**Try it:** Find every line of the listing below where "GetMess" appears, and copy it.

■ ■ ■ ■

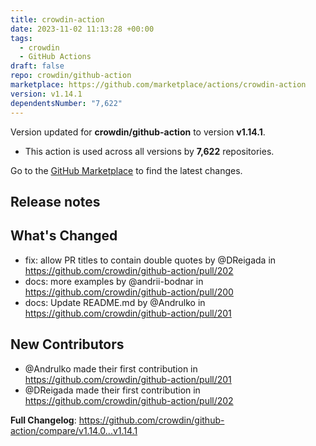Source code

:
 ```yaml
---
title: crowdin-action
date: 2023-11-02 11:13:28 +00:00
tags:
  - crowdin
  - GitHub Actions
draft: false
repo: crowdin/github-action
marketplace: https://github.com/marketplace/actions/crowdin-action
version: v1.14.1
dependentsNumber: "7,622"
---
```



Version updated for **crowdin/github-action** to version **v1.14.1**.
- This action is used across all versions by **7,622** repositories.

Go to the [GitHub Marketplace](https://github.com/marketplace/actions/crowdin-action) to find the latest changes.

## Release notes

## What's Changed

* fix: allow PR titles to contain double quotes by @DReigada in https://github.com/crowdin/github-action/pull/202
* docs: more examples by @andrii-bodnar in https://github.com/crowdin/github-action/pull/200
* docs: Update README.md by @Andrulko in https://github.com/crowdin/github-action/pull/201

## New Contributors
* @Andrulko made their first contribution in https://github.com/crowdin/github-action/pull/201
* @DReigada made their first contribution in https://github.com/crowdin/github-action/pull/202

**Full Changelog**: https://github.com/crowdin/github-action/compare/v1.14.0...v1.14.1
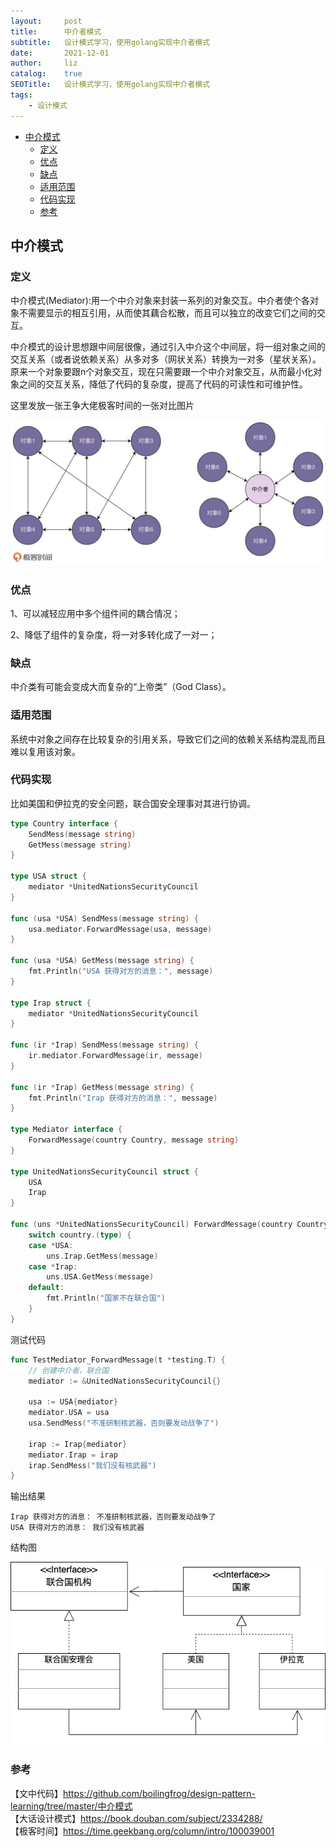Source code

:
 ```yaml
---
layout:     post
title:      中介者模式
subtitle:   设计模式学习，使用golang实现中介者模式
date:       2021-12-01
author:     liz
catalog:    true
SEOTitle:   设计模式学习，使用golang实现中介者模式
tags:
    - 设计模式
---
```


<!-- START doctoc generated TOC please keep comment here to allow auto update -->
<!-- DON'T EDIT THIS SECTION, INSTEAD RE-RUN doctoc TO UPDATE -->

- [中介模式](#%E4%B8%AD%E4%BB%8B%E6%A8%A1%E5%BC%8F)
  - [定义](#%E5%AE%9A%E4%B9%89)
  - [优点](#%E4%BC%98%E7%82%B9)
  - [缺点](#%E7%BC%BA%E7%82%B9)
  - [适用范围](#%E9%80%82%E7%94%A8%E8%8C%83%E5%9B%B4)
  - [代码实现](#%E4%BB%A3%E7%A0%81%E5%AE%9E%E7%8E%B0)
  - [参考](#%E5%8F%82%E8%80%83)

<!-- END doctoc generated TOC please keep comment here to allow auto update -->

## 中介模式

### 定义

中介模式(Mediator):用一个中介对象来封装一系列的对象交互。中介者使个各对象不需要显示的相互引用，从而使其藕合松散，而且可以独立的改变它们之间的交互。   

中介模式的设计思想跟中间层很像，通过引入中介这个中间层，将一组对象之间的交互关系（或者说依赖关系）从多对多（网状关系）转换为一对多（星状关系）。原来一个对象要跟n个对象交互，现在只需要跟一个中介对象交互，从而最小化对象之间的交互关系，降低了代码的复杂度，提高了代码的可读性和可维护性。   

这里发放一张王争大佬极客时间的一张对比图片  

<img src="/img/mediator.jpeg" alt="mediator" />
 
### 优点

1、可以减轻应用中多个组件间的耦合情况；   

2、降低了组件的复杂度，将一对多转化成了一对一；   

### 缺点

中介类有可能会变成大而复杂的“上帝类”（God Class）。  

### 适用范围

系统中对象之间存在比较复杂的引用关系，导致它们之间的依赖关系结构混乱而且难以复用该对象。  

### 代码实现

比如美国和伊拉克的安全问题，联合国安全理事对其进行协调。     

```go
type Country interface {
	SendMess(message string)
	GetMess(message string)
}

type USA struct {
	mediator *UnitedNationsSecurityCouncil
}

func (usa *USA) SendMess(message string) {
	usa.mediator.ForwardMessage(usa, message)
}

func (usa *USA) GetMess(message string) {
	fmt.Println("USA 获得对方的消息：", message)
}

type Irap struct {
	mediator *UnitedNationsSecurityCouncil
}

func (ir *Irap) SendMess(message string) {
	ir.mediator.ForwardMessage(ir, message)
}

func (ir *Irap) GetMess(message string) {
	fmt.Println("Irap 获得对方的消息：", message)
}

type Mediator interface {
	ForwardMessage(country Country, message string)
}

type UnitedNationsSecurityCouncil struct {
	USA
	Irap
}

func (uns *UnitedNationsSecurityCouncil) ForwardMessage(country Country, message string) {
	switch country.(type) {
	case *USA:
		uns.Irap.GetMess(message)
	case *Irap:
		uns.USA.GetMess(message)
	default:
		fmt.Println("国家不在联合国")
	}
}
```

测试代码  

```go
func TestMediator_ForwardMessage(t *testing.T) {
	// 创建中介者，联合国
	mediator := &UnitedNationsSecurityCouncil{}

	usa := USA{mediator}
	mediator.USA = usa
	usa.SendMess("不准研制核武器，否则要发动战争了")

	irap := Irap{mediator}
	mediator.Irap = irap
	irap.SendMess("我们没有核武器")
}
```

输出结果  

```
Irap 获得对方的消息： 不准研制核武器，否则要发动战争了
USA 获得对方的消息： 我们没有核武器
```

结构图  

<img src="/img/pattern-mediator.png" alt="mediator" />

### 参考

【文中代码】https://github.com/boilingfrog/design-pattern-learning/tree/master/中介模式    
【大话设计模式】https://book.douban.com/subject/2334288/  
【极客时间】https://time.geekbang.org/column/intro/100039001   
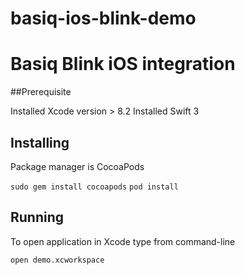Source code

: # basiq-ios-blink-demo
# Basiq Blink iOS integration

##Prerequisite

Installed Xcode version > 8.2
Installed Swift 3

## Installing
Package manager is CocoaPods

```sudo gem install cocoapods```
```pod install```

## Running

To open application in Xcode type from command-line

```open demo.xcworkspace```
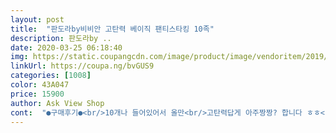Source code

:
 ```yaml
---
layout: post 
title:  "판도라by비비안 고탄력 베이직 팬티스타킹 10족" 
description: 판도라by ..
date: 2020-03-25 06:18:40 
img: https://static.coupangcdn.com/image/product/image/vendoritem/2019/04/11/4317908515/db686615-fa76-45be-b557-2ae3b7c6dd36.jpg 
linkUrl: https://coupa.ng/bvGUS9 
categories: [1008] 
color: 43A047 
price: 15900 
author: Ask View Shop 
cont:  "●구매후기●<br/>10개나 들어있어서 올만<br/>고탄력답게 아주짱짱? 합니다 ㅎㅎ<br/>그게 더 차분해보이고 센스있어보이잖아요!!!<br/>나가지 않으면 오래 신을 듯 해여 ㅎㅎ<br/>내려간다던가 하는데 이건 잘 잡아주고<br/>다리는 좀 가늘어서 스타킹 잘 못 신으면<br/>딱 제 다리같아보이거나 조금 더 진해보이는데<br/>리뷰 사진 보고 구매한건데 색도 딱 맘에들고 좋아요<br/>발목쪽 뜨거나 금방 스타킹이<br/>스타킹 보더니 언니가 이거 좋은건데<br/>엄청 밝은 살구색이 아니라서 너무 좋아요!!!!<br/>완전 만족 키큰녀라 다리기장이 좀 타이트하긴 하지만<br/>잘 샀다고 해줬어요 ㅋㅋ언니는 살색 사용중이더라구요<br/>제가 뱃살은 출산후라 늘어져 있지만<br/>평이 좋길래 사봤어요.<br/> 벌크형을 살까하다가 그래도 브랜드있고 평 좋은걸로 구매했습니다.<br/> 개별 낱개 포장으로 되어있어요.<br/> 키가 큰편이라 벌크형이나 잘못사면 짧고 불편해서 못입는데,이건 길이가 여유있는건지 아니면 신축성이좋은건지 그런 불편함은 없었습니다.<br/> 블랙이고 비치는걸 찾았는데, 이건 생각보다 더 비쳐요.<br/> 많이비치는 편이라 이부분은 감안하고 구매하시는게좋을거같아요.<br/> 칼발이라 항상 엄지발가락에 구멍이나요.<br/> 이 스타킹도 역시 구멍이 납니다.<br/> 얇고 비치는 타입이라 어쩔수없는거같아요.<br/> 어차피 잘 구멍나시는분이시라면 이제품사서 그냥 신고 버리면 될거같아요.<br/> 너무 싼건 한번 신고 버리기도 불편합니다.<br/> 싼 가격은 아니지만 나쁘지않아요.<br/><br/>허리길이는 높게올라와서 큰 불편함은 없습니다!!!<br/>" 
---
```

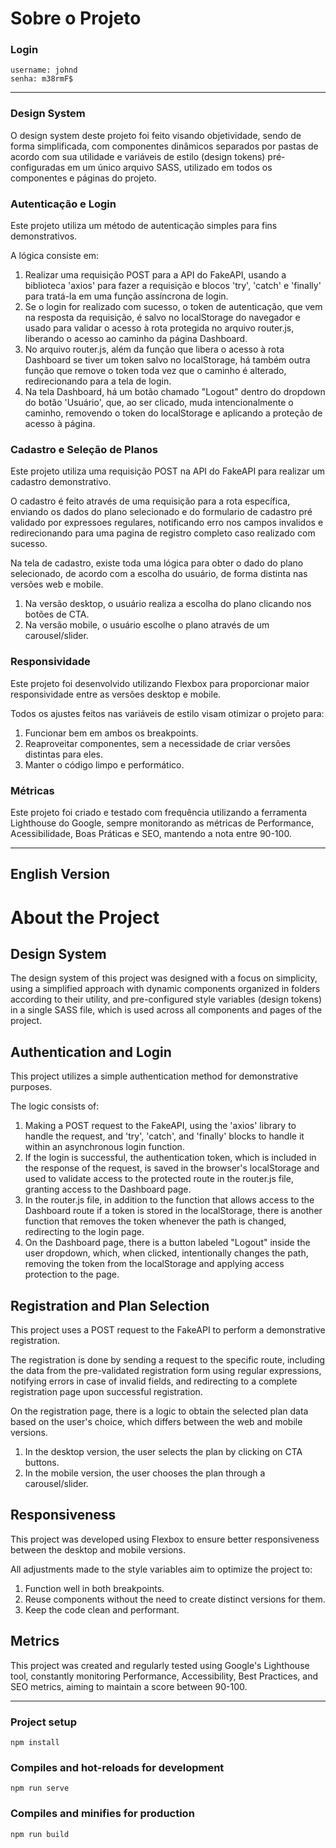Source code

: # Sobre o Projeto 


### Login
```
username: johnd
senha: m38rmF$
```
---

### Design System

O design system deste projeto foi feito visando objetividade, sendo de forma simplificada, com componentes dinâmicos separados por pastas de acordo com sua utilidade e variáveis de estilo (design tokens) pré-configuradas em um único arquivo SASS, utilizado em todos os componentes e páginas do projeto.

### Autenticação e Login

Este projeto utiliza um método de autenticação simples para fins demonstrativos.

A lógica consiste em:

1. Realizar uma requisição POST para a API do FakeAPI, usando a biblioteca 'axios' para fazer a requisição e blocos 'try', 'catch' e 'finally' para tratá-la em uma função assíncrona de login.
2. Se o login for realizado com sucesso, o token de autenticação, que vem na resposta da requisição, é salvo no localStorage do navegador e usado para validar o acesso à rota protegida no arquivo router.js, liberando o acesso ao caminho da página Dashboard.
3. No arquivo router.js, além da função que libera o acesso à rota Dashboard se tiver um token salvo no localStorage, há também outra função que remove o token toda vez que o caminho é alterado, redirecionando para a tela de login.
4. Na tela Dashboard, há um botão chamado "Logout" dentro do dropdown do botão 'Usuário', que, ao ser clicado, muda intencionalmente o caminho, removendo o token do localStorage e aplicando a proteção de acesso à página.

### Cadastro e Seleção de Planos

Este projeto utiliza uma requisição POST na API do FakeAPI para realizar um cadastro demonstrativo.

O cadastro é feito através de uma requisição para a rota específica, enviando os dados do plano selecionado e do formulario de cadastro pré validado por expressoes regulares, notificando erro nos campos invalidos e redirecionando para uma pagina de registro completo caso realizado com sucesso.

Na tela de cadastro, existe toda uma lógica para obter o dado do plano selecionado, de acordo com a escolha do usuário, de forma distinta nas versões web e mobile.

1. Na versão desktop, o usuário realiza a escolha do plano clicando nos botões de CTA.
2. Na versão mobile, o usuário escolhe o plano através de um carousel/slider.

### Responsividade

Este projeto foi desenvolvido utilizando Flexbox para proporcionar maior responsividade entre as versões desktop e mobile.

Todos os ajustes feitos nas variáveis de estilo visam otimizar o projeto para:

1. Funcionar bem em ambos os breakpoints.
2. Reaproveitar componentes, sem a necessidade de criar versões distintas para eles.
3. Manter o código limpo e performático.

### Métricas

Este projeto foi criado e testado com frequência utilizando a ferramenta Lighthouse do Google, sempre monitorando as métricas de Performance, Acessibilidade, Boas Práticas e SEO, mantendo a nota entre 90-100.

---

## English Version

# About the Project

## Design System

The design system of this project was designed with a focus on simplicity, using a simplified approach with dynamic components organized in folders according to their utility, and pre-configured style variables (design tokens) in a single SASS file, which is used across all components and pages of the project.

## Authentication and Login

This project utilizes a simple authentication method for demonstrative purposes.

The logic consists of:

1. Making a POST request to the FakeAPI, using the 'axios' library to handle the request, and 'try', 'catch', and 'finally' blocks to handle it within an asynchronous login function.
2. If the login is successful, the authentication token, which is included in the response of the request, is saved in the browser's localStorage and used to validate access to the protected route in the router.js file, granting access to the Dashboard page.
3. In the router.js file, in addition to the function that allows access to the Dashboard route if a token is stored in the localStorage, there is another function that removes the token whenever the path is changed, redirecting to the login page.
4. On the Dashboard page, there is a button labeled "Logout" inside the user dropdown, which, when clicked, intentionally changes the path, removing the token from the localStorage and applying access protection to the page.

## Registration and Plan Selection

This project uses a POST request to the FakeAPI to perform a demonstrative registration.

The registration is done by sending a request to the specific route, including the data from the pre-validated registration form using regular expressions, notifying errors in case of invalid fields, and redirecting to a complete registration page upon successful registration.

On the registration page, there is a logic to obtain the selected plan data based on the user's choice, which differs between the web and mobile versions.

1. In the desktop version, the user selects the plan by clicking on CTA buttons.
2. In the mobile version, the user chooses the plan through a carousel/slider.

## Responsiveness

This project was developed using Flexbox to ensure better responsiveness between the desktop and mobile versions.

All adjustments made to the style variables aim to optimize the project to:

1. Function well in both breakpoints.
2. Reuse components without the need to create distinct versions for them.
3. Keep the code clean and performant.

## Metrics

This project was created and regularly tested using Google's Lighthouse tool, constantly monitoring Performance, Accessibility, Best Practices, and SEO metrics, aiming to maintain a score between 90-100.

----

### Project setup
```
npm install
```

### Compiles and hot-reloads for development
```
npm run serve
```
### Compiles and minifies for production
```
npm run build
```
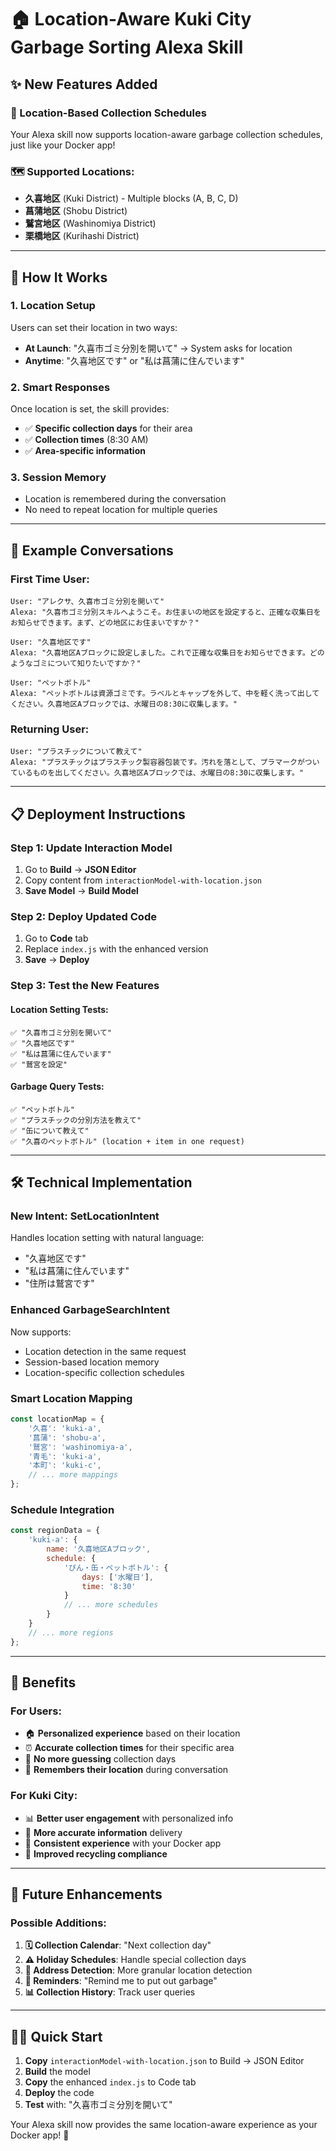 # 🏠 Location-Aware Kuki City Garbage Sorting Alexa Skill

## ✨ New Features Added

### **📍 Location-Based Collection Schedules**
Your Alexa skill now supports location-aware garbage collection schedules, just like your Docker app!

### **🗺️ Supported Locations:**
- **久喜地区** (Kuki District) - Multiple blocks (A, B, C, D)
- **菖蒲地区** (Shobu District) 
- **鷲宮地区** (Washinomiya District)
- **栗橋地区** (Kurihashi District)

---

## 🚀 How It Works

### **1. Location Setup**
Users can set their location in two ways:
- **At Launch**: "久喜市ゴミ分別を開いて" → System asks for location
- **Anytime**: "久喜地区です" or "私は菖蒲に住んでいます"

### **2. Smart Responses**
Once location is set, the skill provides:
- ✅ **Specific collection days** for their area
- ✅ **Collection times** (8:30 AM)
- ✅ **Area-specific information**

### **3. Session Memory**
- Location is remembered during the conversation
- No need to repeat location for multiple queries

---

## 💬 Example Conversations

### **First Time User:**
```
User: "アレクサ、久喜市ゴミ分別を開いて"
Alexa: "久喜市ゴミ分別スキルへようこそ。お住まいの地区を設定すると、正確な収集日をお知らせできます。まず、どの地区にお住まいですか？"

User: "久喜地区です"
Alexa: "久喜地区Aブロックに設定しました。これで正確な収集日をお知らせできます。どのようなゴミについて知りたいですか？"

User: "ペットボトル"
Alexa: "ペットボトルは資源ゴミです。ラベルとキャップを外して、中を軽く洗って出してください。久喜地区Aブロックでは、水曜日の8:30に収集します。"
```

### **Returning User:**
```
User: "プラスチックについて教えて"
Alexa: "プラスチックはプラスチック製容器包装です。汚れを落として、プラマークがついているものを出してください。久喜地区Aブロックでは、水曜日の8:30に収集します。"
```

---

## 📋 Deployment Instructions

### **Step 1: Update Interaction Model**
1. Go to **Build** → **JSON Editor**
2. Copy content from `interactionModel-with-location.json`
3. **Save Model** → **Build Model**

### **Step 2: Deploy Updated Code**
1. Go to **Code** tab
2. Replace `index.js` with the enhanced version
3. **Save** → **Deploy**

### **Step 3: Test the New Features**

#### **Location Setting Tests:**
```
✅ "久喜市ゴミ分別を開いて"
✅ "久喜地区です"
✅ "私は菖蒲に住んでいます"
✅ "鷲宮を設定"
```

#### **Garbage Query Tests:**
```
✅ "ペットボトル"
✅ "プラスチックの分別方法を教えて"
✅ "缶について教えて"
✅ "久喜のペットボトル" (location + item in one request)
```

---

## 🛠️ Technical Implementation

### **New Intent: SetLocationIntent**
Handles location setting with natural language:
- "久喜地区です"
- "私は菖蒲に住んでいます"
- "住所は鷲宮です"

### **Enhanced GarbageSearchIntent**
Now supports:
- Location detection in the same request
- Session-based location memory
- Location-specific collection schedules

### **Smart Location Mapping**
```javascript
const locationMap = {
    '久喜': 'kuki-a',
    '菖蒲': 'shobu-a',
    '鷲宮': 'washinomiya-a',
    '青毛': 'kuki-a',
    '本町': 'kuki-c',
    // ... more mappings
};
```

### **Schedule Integration**
```javascript
const regionData = {
    'kuki-a': {
        name: '久喜地区Aブロック',
        schedule: {
            'びん・缶・ペットボトル': { 
                days: ['水曜日'], 
                time: '8:30' 
            }
            // ... more schedules
        }
    }
    // ... more regions
};
```

---

## 🎯 Benefits

### **For Users:**
- 🏠 **Personalized experience** based on their location
- ⏰ **Accurate collection times** for their specific area
- 📅 **No more guessing** collection days
- 💭 **Remembers their location** during conversation

### **For Kuki City:**
- 📊 **Better user engagement** with personalized info
- 🎯 **More accurate information** delivery
- 📱 **Consistent experience** with your Docker app
- 🌱 **Improved recycling compliance**

---

## 🔧 Future Enhancements

### **Possible Additions:**
1. **🗓️ Collection Calendar**: "Next collection day"
2. **⚠️ Holiday Schedules**: Handle special collection days
3. **📍 Address Detection**: More granular location detection
4. **🔔 Reminders**: "Remind me to put out garbage"
5. **📊 Collection History**: Track user queries

---

## 🏃‍♂️ Quick Start

1. **Copy** `interactionModel-with-location.json` to Build → JSON Editor
2. **Build** the model
3. **Copy** the enhanced `index.js` to Code tab
4. **Deploy** the code
5. **Test** with: "久喜市ゴミ分別を開いて"

Your Alexa skill now provides the same location-aware experience as your Docker app! 🎉
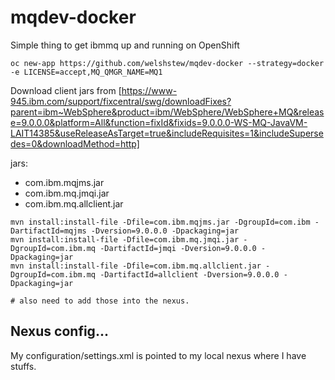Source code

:# mqdev-docker

Simple thing to get ibmmq up and running on OpenShift

```
oc new-app https://github.com/welshstew/mqdev-docker --strategy=docker -e LICENSE=accept,MQ_QMGR_NAME=MQ1
```

Download client jars from [https://www-945.ibm.com/support/fixcentral/swg/downloadFixes?parent=ibm~WebSphere&product=ibm/WebSphere/WebSphere+MQ&release=9.0.0.0&platform=All&function=fixId&fixids=9.0.0.0-WS-MQ-JavaVM-LAIT14385&useReleaseAsTarget=true&includeRequisites=1&includeSupersedes=0&downloadMethod=http]

jars:

- com.ibm.mqjms.jar
- com.ibm.mq.jmqi.jar
- com.ibm.mq.allclient.jar


```
mvn install:install-file -Dfile=com.ibm.mqjms.jar -DgroupId=com.ibm -DartifactId=mqjms -Dversion=9.0.0.0 -Dpackaging=jar
mvn install:install-file -Dfile=com.ibm.mq.jmqi.jar -DgroupId=com.ibm.mq -DartifactId=jmqi -Dversion=9.0.0.0 -Dpackaging=jar
mvn install:install-file -Dfile=com.ibm.mq.allclient.jar -DgroupId=com.ibm.mq -DartifactId=allclient -Dversion=9.0.0.0 -Dpackaging=jar

# also need to add those into the nexus.

```

## Nexus config...

My configuration/settings.xml is pointed to my local nexus where I have stuffs.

■ ■ ■ ■

**Response area:**
	GetMess(message string)
func (usa *USA) GetMess(message string) {
func (ir *Irap) GetMess(message string) {
		uns.Irap.GetMess(message)
		uns.USA.GetMess(message)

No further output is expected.